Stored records
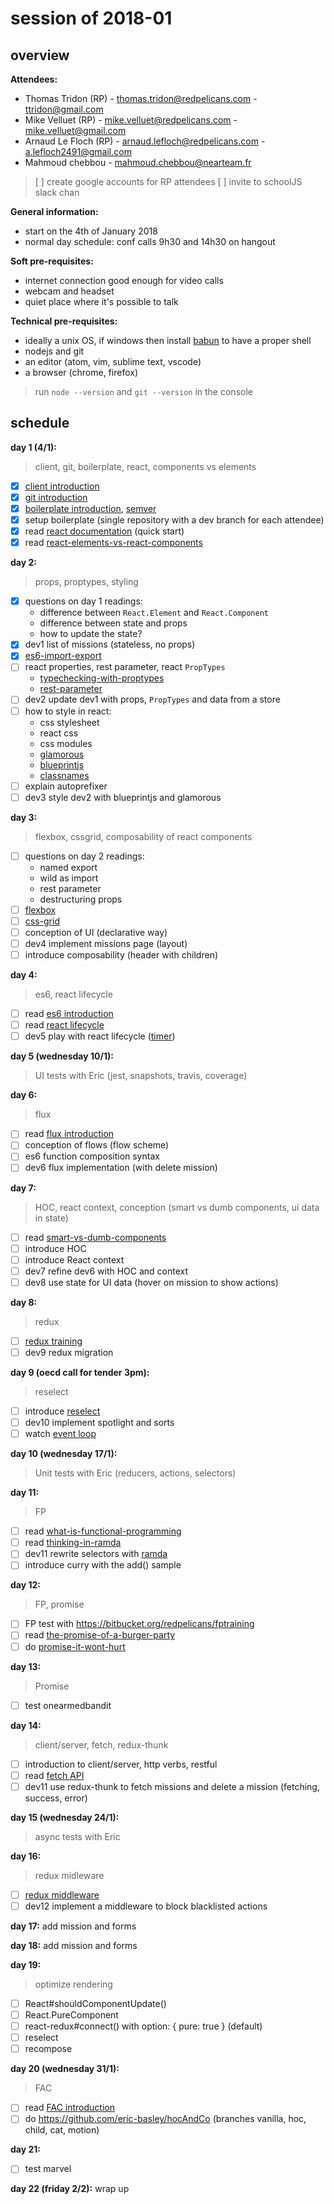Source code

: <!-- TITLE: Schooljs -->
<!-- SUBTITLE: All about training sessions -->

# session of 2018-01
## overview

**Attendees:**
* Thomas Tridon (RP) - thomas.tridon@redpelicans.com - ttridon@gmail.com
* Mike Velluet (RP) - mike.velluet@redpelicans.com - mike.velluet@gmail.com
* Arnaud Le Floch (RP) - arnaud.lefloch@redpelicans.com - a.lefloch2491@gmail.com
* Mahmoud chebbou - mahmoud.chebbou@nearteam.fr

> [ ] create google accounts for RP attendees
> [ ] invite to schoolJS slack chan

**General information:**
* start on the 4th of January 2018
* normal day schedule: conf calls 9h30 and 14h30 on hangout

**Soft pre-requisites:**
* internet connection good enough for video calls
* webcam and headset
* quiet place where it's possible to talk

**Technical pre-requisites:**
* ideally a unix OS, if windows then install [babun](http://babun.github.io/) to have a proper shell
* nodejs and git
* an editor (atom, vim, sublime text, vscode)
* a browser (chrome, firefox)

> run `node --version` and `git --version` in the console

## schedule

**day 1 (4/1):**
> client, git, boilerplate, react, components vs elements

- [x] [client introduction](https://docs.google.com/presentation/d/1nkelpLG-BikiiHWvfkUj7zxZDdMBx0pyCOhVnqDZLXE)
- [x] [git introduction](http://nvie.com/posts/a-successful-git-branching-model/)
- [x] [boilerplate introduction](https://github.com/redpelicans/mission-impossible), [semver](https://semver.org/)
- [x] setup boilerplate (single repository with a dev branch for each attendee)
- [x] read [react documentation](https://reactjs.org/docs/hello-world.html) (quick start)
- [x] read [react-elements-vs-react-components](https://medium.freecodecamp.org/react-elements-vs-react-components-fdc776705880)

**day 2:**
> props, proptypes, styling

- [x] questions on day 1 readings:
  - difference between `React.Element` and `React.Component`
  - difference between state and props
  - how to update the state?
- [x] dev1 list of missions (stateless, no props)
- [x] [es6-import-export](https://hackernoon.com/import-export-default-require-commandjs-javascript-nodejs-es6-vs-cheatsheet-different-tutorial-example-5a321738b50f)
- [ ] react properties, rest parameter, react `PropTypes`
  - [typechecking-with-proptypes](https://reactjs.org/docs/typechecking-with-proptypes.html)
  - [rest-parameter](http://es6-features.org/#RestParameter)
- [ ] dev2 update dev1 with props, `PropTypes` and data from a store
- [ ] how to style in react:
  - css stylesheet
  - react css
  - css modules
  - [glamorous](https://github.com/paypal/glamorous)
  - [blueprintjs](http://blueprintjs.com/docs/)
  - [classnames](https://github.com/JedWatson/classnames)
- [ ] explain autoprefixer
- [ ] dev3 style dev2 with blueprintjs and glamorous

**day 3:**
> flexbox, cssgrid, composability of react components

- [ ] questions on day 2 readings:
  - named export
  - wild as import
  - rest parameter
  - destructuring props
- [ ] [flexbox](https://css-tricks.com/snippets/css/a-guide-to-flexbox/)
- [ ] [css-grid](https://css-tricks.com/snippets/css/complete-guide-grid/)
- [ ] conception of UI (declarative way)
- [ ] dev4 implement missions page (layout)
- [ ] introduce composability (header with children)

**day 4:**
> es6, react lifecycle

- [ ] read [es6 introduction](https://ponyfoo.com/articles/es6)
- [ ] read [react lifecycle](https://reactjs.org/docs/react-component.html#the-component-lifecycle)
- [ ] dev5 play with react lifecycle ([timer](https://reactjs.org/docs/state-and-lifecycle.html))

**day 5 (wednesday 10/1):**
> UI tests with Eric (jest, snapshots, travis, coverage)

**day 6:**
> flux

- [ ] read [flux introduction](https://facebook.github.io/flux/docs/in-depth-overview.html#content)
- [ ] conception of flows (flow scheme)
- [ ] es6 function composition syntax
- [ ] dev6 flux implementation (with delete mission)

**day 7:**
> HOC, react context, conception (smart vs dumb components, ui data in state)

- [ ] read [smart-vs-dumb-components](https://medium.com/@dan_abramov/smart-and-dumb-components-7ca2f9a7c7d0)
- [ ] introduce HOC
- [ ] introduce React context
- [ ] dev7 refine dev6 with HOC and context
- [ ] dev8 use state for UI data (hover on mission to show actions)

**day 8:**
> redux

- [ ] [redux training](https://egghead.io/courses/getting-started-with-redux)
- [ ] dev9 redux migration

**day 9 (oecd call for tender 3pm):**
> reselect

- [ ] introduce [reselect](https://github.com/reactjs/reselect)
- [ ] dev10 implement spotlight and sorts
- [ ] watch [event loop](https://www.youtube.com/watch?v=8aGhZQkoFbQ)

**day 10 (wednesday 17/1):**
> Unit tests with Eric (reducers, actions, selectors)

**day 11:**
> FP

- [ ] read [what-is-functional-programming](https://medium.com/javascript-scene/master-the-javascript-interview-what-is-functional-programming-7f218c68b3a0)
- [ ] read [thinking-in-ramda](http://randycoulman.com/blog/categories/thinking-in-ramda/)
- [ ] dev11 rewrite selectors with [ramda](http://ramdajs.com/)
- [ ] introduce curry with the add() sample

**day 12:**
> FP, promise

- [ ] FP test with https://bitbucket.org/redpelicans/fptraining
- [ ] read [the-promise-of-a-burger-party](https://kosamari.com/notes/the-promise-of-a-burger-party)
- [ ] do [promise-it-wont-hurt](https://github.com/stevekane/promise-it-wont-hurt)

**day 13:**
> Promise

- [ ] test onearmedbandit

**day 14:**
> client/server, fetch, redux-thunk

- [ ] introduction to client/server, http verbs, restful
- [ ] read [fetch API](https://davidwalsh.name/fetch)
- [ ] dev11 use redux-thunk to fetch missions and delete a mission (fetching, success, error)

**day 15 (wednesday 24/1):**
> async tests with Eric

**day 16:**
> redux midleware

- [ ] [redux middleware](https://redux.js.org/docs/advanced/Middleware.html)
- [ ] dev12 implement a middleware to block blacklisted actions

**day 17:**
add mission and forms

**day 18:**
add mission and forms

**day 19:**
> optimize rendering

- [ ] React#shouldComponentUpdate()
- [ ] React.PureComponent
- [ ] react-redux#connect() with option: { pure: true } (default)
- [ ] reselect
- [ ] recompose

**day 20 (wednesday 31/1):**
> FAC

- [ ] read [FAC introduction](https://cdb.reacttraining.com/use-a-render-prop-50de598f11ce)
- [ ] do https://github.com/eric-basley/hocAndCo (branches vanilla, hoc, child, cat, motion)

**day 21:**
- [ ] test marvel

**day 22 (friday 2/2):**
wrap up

What is needed: The entries above hold a line with "- [ ] react properties, rest" and a later line with "data in state)". Write out exactly those lines and all lines between, nothing more.

Answer section:
- [ ] react properties, rest parameter, react `PropTypes`
  - [typechecking-with-proptypes](https://reactjs.org/docs/typechecking-with-proptypes.html)
  - [rest-parameter](http://es6-features.org/#RestParameter)
- [ ] dev2 update dev1 with props, `PropTypes` and data from a store
- [ ] how to style in react:
  - css stylesheet
  - react css
  - css modules
  - [glamorous](https://github.com/paypal/glamorous)
  - [blueprintjs](http://blueprintjs.com/docs/)
  - [classnames](https://github.com/JedWatson/classnames)
- [ ] explain autoprefixer
- [ ] dev3 style dev2 with blueprintjs and glamorous

**day 3:**
> flexbox, cssgrid, composability of react components

- [ ] questions on day 2 readings:
  - named export
  - wild as import
  - rest parameter
  - destructuring props
- [ ] [flexbox](https://css-tricks.com/snippets/css/a-guide-to-flexbox/)
- [ ] [css-grid](https://css-tricks.com/snippets/css/complete-guide-grid/)
- [ ] conception of UI (declarative way)
- [ ] dev4 implement missions page (layout)
- [ ] introduce composability (header with children)

**day 4:**
> es6, react lifecycle

- [ ] read [es6 introduction](https://ponyfoo.com/articles/es6)
- [ ] read [react lifecycle](https://reactjs.org/docs/react-component.html#the-component-lifecycle)
- [ ] dev5 play with react lifecycle ([timer](https://reactjs.org/docs/state-and-lifecycle.html))

**day 5 (wednesday 10/1):**
> UI tests with Eric (jest, snapshots, travis, coverage)

**day 6:**
> flux

- [ ] read [flux introduction](https://facebook.github.io/flux/docs/in-depth-overview.html#content)
- [ ] conception of flows (flow scheme)
- [ ] es6 function composition syntax
- [ ] dev6 flux implementation (with delete mission)

**day 7:**
> HOC, react context, conception (smart vs dumb components, ui data in state)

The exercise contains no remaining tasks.